▶ _DATA TO EXAMINE_:
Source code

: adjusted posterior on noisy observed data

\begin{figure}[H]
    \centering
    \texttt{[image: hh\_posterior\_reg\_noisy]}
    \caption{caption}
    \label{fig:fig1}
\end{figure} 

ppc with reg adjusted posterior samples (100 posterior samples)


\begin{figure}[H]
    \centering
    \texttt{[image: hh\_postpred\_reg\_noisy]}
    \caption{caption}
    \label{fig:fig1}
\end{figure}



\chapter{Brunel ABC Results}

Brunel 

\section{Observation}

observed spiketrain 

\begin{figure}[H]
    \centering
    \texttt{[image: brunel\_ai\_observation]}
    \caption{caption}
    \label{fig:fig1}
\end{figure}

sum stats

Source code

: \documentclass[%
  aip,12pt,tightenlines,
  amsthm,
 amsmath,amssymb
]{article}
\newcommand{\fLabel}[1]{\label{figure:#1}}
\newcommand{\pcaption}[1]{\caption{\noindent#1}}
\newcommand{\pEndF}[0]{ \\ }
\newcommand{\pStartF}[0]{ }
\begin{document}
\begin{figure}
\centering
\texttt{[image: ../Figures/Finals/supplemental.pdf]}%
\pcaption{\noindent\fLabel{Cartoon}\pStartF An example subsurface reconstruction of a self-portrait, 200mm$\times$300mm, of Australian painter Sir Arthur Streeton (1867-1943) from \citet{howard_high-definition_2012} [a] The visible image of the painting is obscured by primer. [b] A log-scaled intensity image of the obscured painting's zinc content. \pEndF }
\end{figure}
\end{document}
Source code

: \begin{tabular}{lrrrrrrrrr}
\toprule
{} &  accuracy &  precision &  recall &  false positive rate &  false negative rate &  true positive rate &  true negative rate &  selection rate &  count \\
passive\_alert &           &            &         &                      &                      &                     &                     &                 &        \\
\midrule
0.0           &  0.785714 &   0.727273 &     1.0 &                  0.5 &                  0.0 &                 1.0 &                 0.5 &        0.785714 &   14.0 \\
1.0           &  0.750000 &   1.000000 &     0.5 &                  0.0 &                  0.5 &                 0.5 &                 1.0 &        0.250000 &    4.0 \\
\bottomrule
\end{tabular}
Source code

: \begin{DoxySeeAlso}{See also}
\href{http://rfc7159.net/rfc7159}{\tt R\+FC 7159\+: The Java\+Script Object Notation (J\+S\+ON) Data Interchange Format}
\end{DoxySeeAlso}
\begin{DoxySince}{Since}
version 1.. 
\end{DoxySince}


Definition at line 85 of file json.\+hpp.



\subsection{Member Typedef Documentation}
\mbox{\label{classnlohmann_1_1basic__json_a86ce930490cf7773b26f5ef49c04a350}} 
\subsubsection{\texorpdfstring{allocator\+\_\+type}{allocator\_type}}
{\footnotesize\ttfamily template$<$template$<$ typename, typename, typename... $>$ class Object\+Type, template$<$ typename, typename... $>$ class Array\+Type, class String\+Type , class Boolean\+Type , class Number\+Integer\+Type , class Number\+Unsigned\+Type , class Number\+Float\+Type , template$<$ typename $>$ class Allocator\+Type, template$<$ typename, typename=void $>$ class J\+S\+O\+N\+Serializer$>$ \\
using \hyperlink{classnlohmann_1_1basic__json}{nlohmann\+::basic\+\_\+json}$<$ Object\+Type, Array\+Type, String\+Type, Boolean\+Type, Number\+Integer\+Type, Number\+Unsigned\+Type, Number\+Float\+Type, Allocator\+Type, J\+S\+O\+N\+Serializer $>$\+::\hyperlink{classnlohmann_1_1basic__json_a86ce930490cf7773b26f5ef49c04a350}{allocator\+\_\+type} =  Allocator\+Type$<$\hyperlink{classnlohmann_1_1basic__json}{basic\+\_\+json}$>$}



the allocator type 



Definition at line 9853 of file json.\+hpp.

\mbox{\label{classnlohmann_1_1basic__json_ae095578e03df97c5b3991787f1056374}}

▶ _TASK BRIEF_: Where a line above includes "DoxySince", copy that line.

▶ _ANSWER SECTION_:
\begin{DoxySince}{Since}
\end{DoxySince}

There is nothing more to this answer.